Segment Open

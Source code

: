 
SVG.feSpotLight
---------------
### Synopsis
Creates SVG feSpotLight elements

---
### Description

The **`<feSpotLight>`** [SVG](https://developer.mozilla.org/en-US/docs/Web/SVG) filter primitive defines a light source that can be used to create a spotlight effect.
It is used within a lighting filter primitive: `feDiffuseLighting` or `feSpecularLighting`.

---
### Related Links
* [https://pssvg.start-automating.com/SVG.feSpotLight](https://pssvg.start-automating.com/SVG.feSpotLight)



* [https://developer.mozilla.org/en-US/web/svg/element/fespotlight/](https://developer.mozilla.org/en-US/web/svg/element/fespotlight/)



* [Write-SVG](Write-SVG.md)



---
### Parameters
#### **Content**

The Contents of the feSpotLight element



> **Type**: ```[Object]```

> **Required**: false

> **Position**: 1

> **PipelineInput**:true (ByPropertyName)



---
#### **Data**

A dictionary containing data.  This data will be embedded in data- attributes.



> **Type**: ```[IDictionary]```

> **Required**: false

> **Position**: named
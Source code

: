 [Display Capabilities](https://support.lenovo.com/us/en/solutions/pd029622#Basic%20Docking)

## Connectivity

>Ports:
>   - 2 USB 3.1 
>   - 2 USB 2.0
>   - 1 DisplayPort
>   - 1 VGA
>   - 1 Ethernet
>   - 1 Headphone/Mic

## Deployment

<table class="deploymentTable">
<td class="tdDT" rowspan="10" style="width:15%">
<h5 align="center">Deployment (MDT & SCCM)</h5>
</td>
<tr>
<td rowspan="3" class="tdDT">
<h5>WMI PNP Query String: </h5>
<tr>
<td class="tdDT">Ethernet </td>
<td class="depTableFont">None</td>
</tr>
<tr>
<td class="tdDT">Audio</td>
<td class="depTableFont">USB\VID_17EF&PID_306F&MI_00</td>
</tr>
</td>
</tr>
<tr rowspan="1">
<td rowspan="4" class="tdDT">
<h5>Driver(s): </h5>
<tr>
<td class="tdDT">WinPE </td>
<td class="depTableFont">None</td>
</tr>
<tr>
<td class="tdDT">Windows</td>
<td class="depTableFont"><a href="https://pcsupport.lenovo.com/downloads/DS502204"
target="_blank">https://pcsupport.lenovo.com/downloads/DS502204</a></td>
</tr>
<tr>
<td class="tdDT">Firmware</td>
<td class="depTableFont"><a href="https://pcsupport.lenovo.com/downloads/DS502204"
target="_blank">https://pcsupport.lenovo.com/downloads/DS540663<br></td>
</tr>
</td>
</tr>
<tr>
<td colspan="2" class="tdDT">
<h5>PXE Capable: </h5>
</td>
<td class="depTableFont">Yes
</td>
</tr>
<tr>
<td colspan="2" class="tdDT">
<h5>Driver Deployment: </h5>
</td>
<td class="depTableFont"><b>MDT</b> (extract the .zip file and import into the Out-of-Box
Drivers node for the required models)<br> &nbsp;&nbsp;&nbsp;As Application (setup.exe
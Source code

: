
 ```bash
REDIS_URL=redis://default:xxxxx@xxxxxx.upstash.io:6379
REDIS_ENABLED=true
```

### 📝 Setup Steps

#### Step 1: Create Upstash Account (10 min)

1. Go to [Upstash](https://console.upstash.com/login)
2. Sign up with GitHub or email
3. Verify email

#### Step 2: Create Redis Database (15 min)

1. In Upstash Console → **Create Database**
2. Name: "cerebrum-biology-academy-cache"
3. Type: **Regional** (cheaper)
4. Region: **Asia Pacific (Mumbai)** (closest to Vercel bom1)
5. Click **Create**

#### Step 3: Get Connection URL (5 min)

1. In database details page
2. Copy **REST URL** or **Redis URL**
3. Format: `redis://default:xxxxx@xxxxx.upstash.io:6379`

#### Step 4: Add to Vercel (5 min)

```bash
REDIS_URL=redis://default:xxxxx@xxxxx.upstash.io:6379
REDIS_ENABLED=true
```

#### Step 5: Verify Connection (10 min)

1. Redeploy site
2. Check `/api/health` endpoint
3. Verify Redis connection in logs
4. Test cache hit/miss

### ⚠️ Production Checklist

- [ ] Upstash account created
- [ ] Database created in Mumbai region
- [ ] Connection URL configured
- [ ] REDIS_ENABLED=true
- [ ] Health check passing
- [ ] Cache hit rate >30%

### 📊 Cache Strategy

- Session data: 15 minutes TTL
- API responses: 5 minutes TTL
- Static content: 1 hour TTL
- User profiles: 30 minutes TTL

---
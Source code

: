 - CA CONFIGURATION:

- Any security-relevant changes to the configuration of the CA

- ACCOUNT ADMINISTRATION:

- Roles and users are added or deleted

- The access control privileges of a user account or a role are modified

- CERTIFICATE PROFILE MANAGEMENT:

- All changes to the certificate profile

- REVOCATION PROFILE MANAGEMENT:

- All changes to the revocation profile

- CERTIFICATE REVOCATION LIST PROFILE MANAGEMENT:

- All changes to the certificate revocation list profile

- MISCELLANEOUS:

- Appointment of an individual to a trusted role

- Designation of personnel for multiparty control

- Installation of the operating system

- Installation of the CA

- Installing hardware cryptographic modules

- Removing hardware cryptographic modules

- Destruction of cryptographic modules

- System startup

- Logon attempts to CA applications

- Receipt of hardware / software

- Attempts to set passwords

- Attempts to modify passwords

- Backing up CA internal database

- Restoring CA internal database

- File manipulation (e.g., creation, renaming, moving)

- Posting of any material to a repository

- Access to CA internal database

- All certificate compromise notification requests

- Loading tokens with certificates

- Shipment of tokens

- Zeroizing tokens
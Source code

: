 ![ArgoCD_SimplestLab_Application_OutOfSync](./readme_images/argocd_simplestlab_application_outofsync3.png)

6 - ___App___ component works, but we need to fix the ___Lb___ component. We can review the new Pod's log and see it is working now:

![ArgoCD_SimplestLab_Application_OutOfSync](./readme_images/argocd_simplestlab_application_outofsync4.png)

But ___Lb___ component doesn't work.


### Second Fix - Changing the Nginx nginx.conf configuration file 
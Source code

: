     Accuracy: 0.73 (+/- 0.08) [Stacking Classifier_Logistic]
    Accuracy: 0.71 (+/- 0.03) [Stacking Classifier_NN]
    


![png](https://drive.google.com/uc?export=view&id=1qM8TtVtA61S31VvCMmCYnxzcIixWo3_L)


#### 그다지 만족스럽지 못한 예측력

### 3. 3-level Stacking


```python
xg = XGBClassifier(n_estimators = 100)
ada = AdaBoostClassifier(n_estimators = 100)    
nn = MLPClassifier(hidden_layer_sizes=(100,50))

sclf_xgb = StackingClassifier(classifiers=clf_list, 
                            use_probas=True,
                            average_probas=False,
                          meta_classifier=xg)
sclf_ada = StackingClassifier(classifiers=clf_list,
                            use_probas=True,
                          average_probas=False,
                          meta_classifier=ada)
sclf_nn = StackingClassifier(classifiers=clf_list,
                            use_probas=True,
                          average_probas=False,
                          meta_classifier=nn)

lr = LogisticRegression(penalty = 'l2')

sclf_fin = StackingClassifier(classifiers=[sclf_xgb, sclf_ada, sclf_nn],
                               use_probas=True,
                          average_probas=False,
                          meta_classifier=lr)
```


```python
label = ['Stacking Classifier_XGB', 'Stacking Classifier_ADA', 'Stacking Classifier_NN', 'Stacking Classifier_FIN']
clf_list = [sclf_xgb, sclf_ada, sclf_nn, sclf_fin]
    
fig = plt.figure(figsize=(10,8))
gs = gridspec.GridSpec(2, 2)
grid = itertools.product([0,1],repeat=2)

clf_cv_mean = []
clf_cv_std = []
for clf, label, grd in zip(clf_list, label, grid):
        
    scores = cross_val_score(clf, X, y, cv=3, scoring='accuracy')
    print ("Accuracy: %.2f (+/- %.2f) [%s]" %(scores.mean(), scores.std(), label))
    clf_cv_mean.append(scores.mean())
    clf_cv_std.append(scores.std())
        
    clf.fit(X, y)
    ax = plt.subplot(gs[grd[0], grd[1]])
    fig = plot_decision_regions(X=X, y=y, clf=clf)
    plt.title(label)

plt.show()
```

Segment Closed

- [Task prompt]: Repeat exactly the lines above from the one with "- All changes to the certificate revocation" up to and including the one with "- Removing hardware cryptographic modules". No other line belongs in the reply.

- [Your response]:
- All changes to the certificate revocation list profile

- MISCELLANEOUS:

- Appointment of an individual to a trusted role

- Designation of personnel for multiparty control

- Installation of the operating system

- Installation of the CA

- Installing hardware cryptographic modules

- Removing hardware cryptographic modules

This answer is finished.